◆ Task item: What you return must match the records word for word, except that pictures are dropped.

(Collected data entries)
╔══

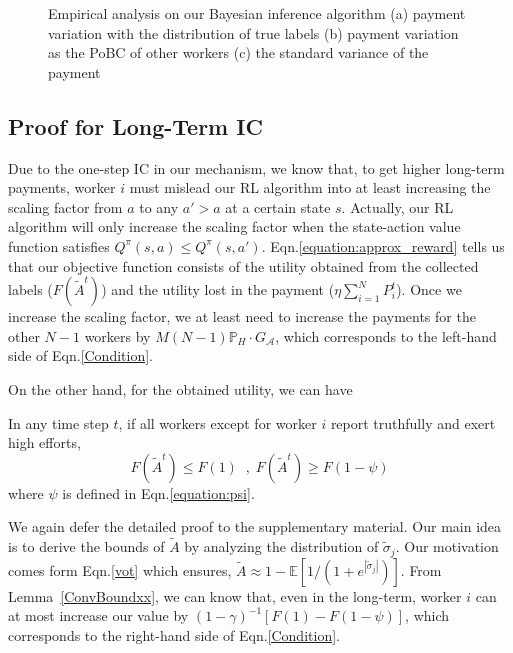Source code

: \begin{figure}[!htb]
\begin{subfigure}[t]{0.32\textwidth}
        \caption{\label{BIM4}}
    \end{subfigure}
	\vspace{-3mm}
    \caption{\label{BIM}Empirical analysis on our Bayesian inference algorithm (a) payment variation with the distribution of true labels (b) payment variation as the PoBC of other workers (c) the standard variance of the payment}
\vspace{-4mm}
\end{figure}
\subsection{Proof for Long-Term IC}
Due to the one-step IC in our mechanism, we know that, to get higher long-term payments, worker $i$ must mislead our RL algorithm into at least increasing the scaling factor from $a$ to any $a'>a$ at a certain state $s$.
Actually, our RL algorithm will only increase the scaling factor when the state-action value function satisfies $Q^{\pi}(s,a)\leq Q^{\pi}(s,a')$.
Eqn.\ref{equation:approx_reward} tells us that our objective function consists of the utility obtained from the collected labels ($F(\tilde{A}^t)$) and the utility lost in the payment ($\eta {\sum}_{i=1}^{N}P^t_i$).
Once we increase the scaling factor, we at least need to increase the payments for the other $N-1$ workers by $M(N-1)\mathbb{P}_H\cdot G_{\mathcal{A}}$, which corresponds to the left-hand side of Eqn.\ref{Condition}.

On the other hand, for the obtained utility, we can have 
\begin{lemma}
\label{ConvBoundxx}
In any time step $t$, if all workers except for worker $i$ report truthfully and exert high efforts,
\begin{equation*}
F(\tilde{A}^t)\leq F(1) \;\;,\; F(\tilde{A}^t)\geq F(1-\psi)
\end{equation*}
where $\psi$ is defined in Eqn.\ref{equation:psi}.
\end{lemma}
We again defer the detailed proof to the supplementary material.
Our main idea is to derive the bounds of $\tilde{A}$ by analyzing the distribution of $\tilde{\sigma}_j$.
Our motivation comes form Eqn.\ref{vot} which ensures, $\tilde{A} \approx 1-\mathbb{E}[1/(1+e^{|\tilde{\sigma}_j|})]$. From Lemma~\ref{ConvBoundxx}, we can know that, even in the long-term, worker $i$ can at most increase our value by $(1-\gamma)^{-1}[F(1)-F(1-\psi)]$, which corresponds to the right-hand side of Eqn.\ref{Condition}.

╚══

◆ Solution to this task:
Source code

: \begin{figure}[!htb]
\begin{subfigure}[t]{0.32\textwidth}
        \caption{\label{BIM4}}
    \end{subfigure}
	\vspace{-3mm}
    \caption{\label{BIM}Empirical analysis on our Bayesian inference algorithm (a) payment variation with the distribution of true labels (b) payment variation as the PoBC of other workers (c) the standard variance of the payment}
\vspace{-4mm}
\end{figure}
\subsection{Proof for Long-Term IC}
Due to the one-step IC in our mechanism, we know that, to get higher long-term payments, worker $i$ must mislead our RL algorithm into at least increasing the scaling factor from $a$ to any $a'>a$ at a certain state $s$.
Actually, our RL algorithm will only increase the scaling factor when the state-action value function satisfies $Q^{\pi}(s,a)\leq Q^{\pi}(s,a')$.
Eqn.\ref{equation:approx_reward} tells us that our objective function consists of the utility obtained from the collected labels ($F(\tilde{A}^t)$) and the utility lost in the payment ($\eta {\sum}_{i=1}^{N}P^t_i$).
Once we increase the scaling factor, we at least need to increase the payments for the other $N-1$ workers by $M(N-1)\mathbb{P}_H\cdot G_{\mathcal{A}}$, which corresponds to the left-hand side of Eqn.\ref{Condition}.

On the other hand, for the obtained utility, we can have 
\begin{lemma}
\label{ConvBoundxx}
In any time step $t$, if all workers except for worker $i$ report truthfully and exert high efforts,
\begin{equation*}
F(\tilde{A}^t)\leq F(1) \;\;,\; F(\tilde{A}^t)\geq F(1-\psi)
\end{equation*}
where $\psi$ is defined in Eqn.\ref{equation:psi}.
\end{lemma}
We again defer the detailed proof to the supplementary material.
Our main idea is to derive the bounds of $\tilde{A}$ by analyzing the distribution of $\tilde{\sigma}_j$.
Our motivation comes form Eqn.\ref{vot} which ensures, $\tilde{A} \approx 1-\mathbb{E}[1/(1+e^{|\tilde{\sigma}_j|})]$. From Lemma~\ref{ConvBoundxx}, we can know that, even in the long-term, worker $i$ can at most increase our value by $(1-\gamma)^{-1}[F(1)-F(1-\psi)]$, which corresponds to the right-hand side of Eqn.\ref{Condition}.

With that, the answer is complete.